What is needed:
What lines in the entries hold the string "frac"? List them.

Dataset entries
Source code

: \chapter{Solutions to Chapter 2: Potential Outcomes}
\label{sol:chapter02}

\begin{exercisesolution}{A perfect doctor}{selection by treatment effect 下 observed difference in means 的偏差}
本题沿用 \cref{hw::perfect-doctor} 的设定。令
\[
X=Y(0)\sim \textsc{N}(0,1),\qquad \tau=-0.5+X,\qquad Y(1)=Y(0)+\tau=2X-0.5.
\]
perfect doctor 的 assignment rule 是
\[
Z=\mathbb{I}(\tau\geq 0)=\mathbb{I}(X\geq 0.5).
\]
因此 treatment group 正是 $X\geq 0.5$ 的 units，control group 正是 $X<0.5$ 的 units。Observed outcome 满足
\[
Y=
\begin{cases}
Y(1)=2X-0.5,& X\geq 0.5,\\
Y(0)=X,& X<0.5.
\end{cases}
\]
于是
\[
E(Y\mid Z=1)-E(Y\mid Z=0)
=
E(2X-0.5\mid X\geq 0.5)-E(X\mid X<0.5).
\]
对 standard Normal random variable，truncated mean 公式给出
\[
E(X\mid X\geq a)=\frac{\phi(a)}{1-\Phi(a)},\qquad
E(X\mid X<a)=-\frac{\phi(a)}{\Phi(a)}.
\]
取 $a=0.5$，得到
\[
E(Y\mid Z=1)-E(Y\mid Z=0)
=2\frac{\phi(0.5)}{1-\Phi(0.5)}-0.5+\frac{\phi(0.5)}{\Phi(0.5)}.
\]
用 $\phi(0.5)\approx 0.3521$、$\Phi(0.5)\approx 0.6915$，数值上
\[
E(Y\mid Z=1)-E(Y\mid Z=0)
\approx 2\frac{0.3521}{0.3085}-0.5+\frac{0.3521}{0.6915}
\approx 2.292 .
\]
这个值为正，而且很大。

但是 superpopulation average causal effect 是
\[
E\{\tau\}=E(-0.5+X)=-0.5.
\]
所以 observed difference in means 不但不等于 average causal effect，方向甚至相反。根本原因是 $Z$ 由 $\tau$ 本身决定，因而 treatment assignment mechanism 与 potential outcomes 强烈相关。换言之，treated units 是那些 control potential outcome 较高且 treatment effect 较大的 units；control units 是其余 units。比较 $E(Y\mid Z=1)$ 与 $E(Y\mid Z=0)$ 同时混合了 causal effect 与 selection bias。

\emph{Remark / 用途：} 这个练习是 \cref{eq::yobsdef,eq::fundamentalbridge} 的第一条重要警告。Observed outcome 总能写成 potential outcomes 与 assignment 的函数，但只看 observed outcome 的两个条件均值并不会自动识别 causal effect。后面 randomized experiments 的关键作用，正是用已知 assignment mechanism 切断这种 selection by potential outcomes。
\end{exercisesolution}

Answer space:
E(X\mid X\geq a)=\frac{\phi(a)}{1-\Phi(a)},\qquad
E(X\mid X<a)=-\frac{\phi(a)}{\Phi(a)}.
=2\frac{\phi(0.5)}{1-\Phi(0.5)}-0.5+\frac{\phi(0.5)}{\Phi(0.5)}.
\approx 2\frac{0.3521}{0.3085}-0.5+\frac{0.3521}{0.6915}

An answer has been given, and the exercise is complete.